Logging in directly to my machine (e.g., via TTY) works perfectly with the custom layout, but this is not the case when I SSH into it.

You expect the keyboard config on the server side to be applied when you log in via SSH. This is not how the things work.

SSH does not transmit any keyboard-related codes to be interpreted as such on the remote side. It transmits bytes. The only processing between sshd and the program running on the server (e.g. an interactive shell) is line discipline (in case of allocated TTY) or nothing (otherwise).

Everything related to the keyboard is done locally on the client side, the local config matters. Additionally the local terminal (or terminal emulator) may translate some keyboard input before it gets to the SSH client (and there is line discipline in between, mostly transparent though); and the client itself (or e.g. PuTTY which is an SSH client bundled with a terminal emulator) may do some translation. But once data gets to the remote side, it's not treated as keyboard input.

The server's keyboard config does not matter because you're not using any keyboard on the server.

In other words:

  • When you run a non-GUI program (like a shell) in a terminal (or in a terminal emulator with GUI), it gets input from the keyboard digested by several layers; the config in question is (or at least may be) one of the layers.

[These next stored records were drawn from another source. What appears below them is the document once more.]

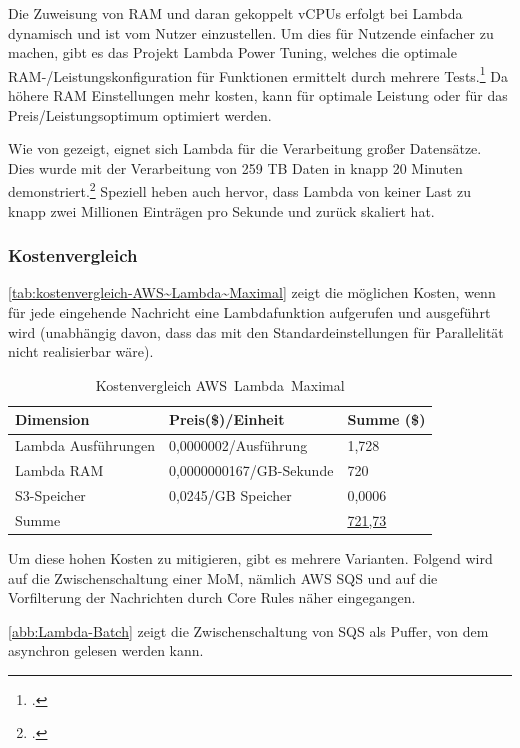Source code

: Die Zuweisung von \ac{RAM} und daran gekoppelt vCPUs erfolgt bei Lambda dynamisch und ist vom Nutzer einzustellen. Um dies für Nutzende einfacher zu machen, gibt es das Projekt Lambda Power Tuning, welches die optimale \ac{RAM}-/Leistungskonfiguration für Funktionen ermittelt durch mehrere Tests.\footcite[Vgl. auch im Folgenden][]{AmazonWebServicesInc..o.J.at} Da höhere \ac{RAM} Einstellungen mehr kosten, kann für optimale Leistung oder für das Preis/Leistungsoptimum optimiert werden.

Wie von \citeauthor{Madden.2019} gezeigt, eignet sich Lambda für die Verarbeitung großer Datensätze. 
Dies wurde mit der Verarbeitung von 259 TB Daten in knapp 20 Minuten demonstriert.\footcite[Vgl. auch im Folgenden][]{Madden.2019} Speziell heben \citeauthor{Madden.2019} auch hervor, dass Lambda von keiner Last zu knapp zwei Millionen Einträgen pro Sekunde und zurück skaliert hat.

\subsubsection{Kostenvergleich}
\autoref{tab:kostenvergleich-AWS~Lambda~Maximal} zeigt die möglichen Kosten, wenn für jede eingehende Nachricht eine Lambdafunktion aufgerufen und ausgeführt wird (unabhängig davon, dass das mit den Standardeinstellungen für Parallelität nicht realisierbar wäre).
\begin{table}[H]
\centering
\begin{tabular}{|l|l|l|}
\hline
Dimension & Preis(\$)/Einheit & Summe (\$) \\ \hline
Lambda Ausführungen & 0,0000002/Ausführung & 1,728 \\ \hline
Lambda \ac{RAM} & 0,0000000167/GB-Sekunde & 720 \\ \hline
\ac{S3}-Speicher & 0,0245/GB Speicher & 0,0006 \\ \hline
Summe & \cellcolor[HTML]{EFEFEF} & \underline{721,73} \\ \hline
\end{tabular}
\caption{Kostenvergleich AWS~Lambda~Maximal}
\label{tab:kostenvergleich-AWS~Lambda~Maximal}
\end{table}

Um diese hohen Kosten zu mitigieren, gibt es mehrere Varianten. Folgend wird auf die Zwischenschaltung einer \ac{MoM}, nämlich \ac{AWS} \ac{SQS} und auf die Vorfilterung der Nachrichten durch \AWSIOT{} Core Rules näher eingegangen.

\autoref{abb:Lambda-Batch} zeigt die Zwischenschaltung von \ac{SQS} als Puffer, von dem asynchron gelesen werden kann.

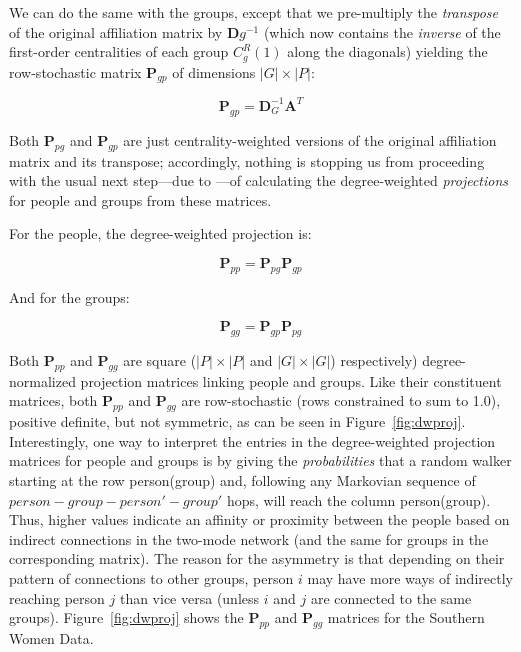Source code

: \documentclass[a4paper,fleqn]{cas-sc}
\begin{document}
We can do the same with the groups, except that we pre-multiply the \textit{transpose} of the original affiliation matrix by $\mathbf{D}g^{-1}$ (which now contains the \textit{inverse} of the first-order centralities of each group $C^R_g(1)$ along the diagonals) yielding the row-stochastic matrix $\mathbf{P}_{gp}$ of dimensions $|G| \times |P|$:

\begin{equation}
    \mathbf{P}_{gp} = \mathbf{D}_G^{-1}\mathbf{A}^T
    \label{eq:ca2}
\end{equation}

Both $\mathbf{P}_{pg}$ and $\mathbf{P}_{gp}$ are just centrality-weighted versions of the original affiliation matrix and its transpose; accordingly, nothing is stopping us from proceeding with the usual next step---due to \citet{breiger1974duality}---of calculating the degree-weighted \textit{projections} for people and groups from these matrices. 

For the people, the degree-weighted projection is:

\begin{equation}
\mathbf{P}_{pp} = \mathbf{P}_{pg}\mathbf{P}_{gp}
    \label{eq:ca3}
\end{equation}

And for the groups:

\begin{equation}
    \mathbf{P}_{gg} = \mathbf{P}_{gp}\mathbf{P}_{pg}
    \label{eq:ca4}
\end{equation}

Both $\mathbf{P}_{pp}$ and $\mathbf{P}_{gg}$ are square ($|P| \times |P|$ and $|G| \times |G|$) respectively) degree-normalized projection matrices linking people and groups. Like their constituent matrices, both $\mathbf{P}_{pp}$ and $\mathbf{P}_{gg}$ are row-stochastic (rows constrained to sum to 1.0), positive definite, but not symmetric, as can be seen in Figure~\ref{fig:dwproj}. Interestingly, one way to interpret the entries in the degree-weighted projection matrices for people and groups is by giving the \textit{probabilities} that a random walker starting at the row person(group) and, following any Markovian sequence of $person-group-person'-group'$ hops, will reach the column person(group). Thus, higher values indicate an affinity or proximity between the people based on indirect connections in the two-mode network (and the same for groups in the corresponding matrix). The reason for the asymmetry is that depending on their pattern of connections to other groups, person $i$ may have more ways of indirectly reaching person $j$ than vice versa (unless $i$ and $j$ are connected to the same groups). Figure~\ref{fig:dwproj} shows the $\mathbf{P}_{pp}$ and $\mathbf{P}_{gg}$ matrices for the Southern Women Data. 
\end{document}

  • When you run a non-GUI program (like a shell) on a remote server via SSH, it gets input from your local SSH client with little (if TTY is allocated on the server side) to no modification (if no TTY). The input from the client is transmitted as a byte stream. See this answer of mine to see that even "signals" are transmitted this way.

    • But the local client program itself is a relay that gets its input locally from the local keyboard, so digested by several local layers. Some config similar to the config in question is (or at least may be) one of the layers, but this is a local config, client-side.

Solution: set a (or the) custom keyboard layout on the client side.